• Dataset excerpts:
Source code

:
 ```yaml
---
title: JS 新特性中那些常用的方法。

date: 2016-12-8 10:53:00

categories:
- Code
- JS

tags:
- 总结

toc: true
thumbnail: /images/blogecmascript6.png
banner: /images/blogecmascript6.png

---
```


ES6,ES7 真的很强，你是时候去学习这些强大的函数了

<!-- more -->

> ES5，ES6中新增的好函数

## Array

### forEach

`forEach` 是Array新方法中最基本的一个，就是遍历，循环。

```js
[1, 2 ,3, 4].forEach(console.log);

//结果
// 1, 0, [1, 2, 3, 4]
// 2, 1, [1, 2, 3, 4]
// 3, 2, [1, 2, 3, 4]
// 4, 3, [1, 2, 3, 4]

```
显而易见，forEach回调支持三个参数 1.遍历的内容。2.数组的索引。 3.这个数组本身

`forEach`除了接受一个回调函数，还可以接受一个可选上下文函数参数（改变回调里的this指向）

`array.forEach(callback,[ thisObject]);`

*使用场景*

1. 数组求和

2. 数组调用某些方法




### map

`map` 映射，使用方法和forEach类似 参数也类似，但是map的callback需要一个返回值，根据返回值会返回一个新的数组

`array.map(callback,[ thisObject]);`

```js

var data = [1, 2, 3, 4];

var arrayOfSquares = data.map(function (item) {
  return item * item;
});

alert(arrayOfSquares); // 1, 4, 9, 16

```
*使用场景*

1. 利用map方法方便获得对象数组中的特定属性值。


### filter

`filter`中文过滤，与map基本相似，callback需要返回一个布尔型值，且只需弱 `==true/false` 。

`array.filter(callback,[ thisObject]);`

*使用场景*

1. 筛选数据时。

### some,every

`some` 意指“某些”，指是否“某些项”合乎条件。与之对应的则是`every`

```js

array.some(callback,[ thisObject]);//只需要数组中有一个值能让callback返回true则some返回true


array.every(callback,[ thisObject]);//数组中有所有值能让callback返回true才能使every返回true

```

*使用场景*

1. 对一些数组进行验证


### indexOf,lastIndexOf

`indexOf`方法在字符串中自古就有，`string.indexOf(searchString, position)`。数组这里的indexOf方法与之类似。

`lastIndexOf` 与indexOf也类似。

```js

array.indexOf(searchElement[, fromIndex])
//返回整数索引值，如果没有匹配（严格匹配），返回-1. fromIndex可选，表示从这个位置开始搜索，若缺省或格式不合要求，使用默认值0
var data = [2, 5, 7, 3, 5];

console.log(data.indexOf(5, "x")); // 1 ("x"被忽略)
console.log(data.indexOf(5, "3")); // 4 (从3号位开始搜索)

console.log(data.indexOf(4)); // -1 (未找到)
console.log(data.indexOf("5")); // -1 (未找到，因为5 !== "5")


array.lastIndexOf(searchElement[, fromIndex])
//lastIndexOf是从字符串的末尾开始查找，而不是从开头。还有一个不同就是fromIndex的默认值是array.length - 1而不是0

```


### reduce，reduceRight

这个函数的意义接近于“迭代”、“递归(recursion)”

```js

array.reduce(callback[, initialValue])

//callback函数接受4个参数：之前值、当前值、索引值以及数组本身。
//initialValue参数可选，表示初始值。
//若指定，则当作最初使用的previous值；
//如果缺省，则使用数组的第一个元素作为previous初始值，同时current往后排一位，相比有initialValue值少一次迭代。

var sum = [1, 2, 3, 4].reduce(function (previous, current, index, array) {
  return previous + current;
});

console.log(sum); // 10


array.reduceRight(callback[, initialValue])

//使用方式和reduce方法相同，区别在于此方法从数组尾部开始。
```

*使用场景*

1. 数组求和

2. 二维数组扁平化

• Problem to work on:
Show each line of the material that includes the string "filter" by copying it.

• Your solution:
### filter
`filter`中文过滤，与map基本相似，callback需要返回一个布尔型值，且只需弱 `==true/false` 。
`array.filter(callback,[ thisObject]);`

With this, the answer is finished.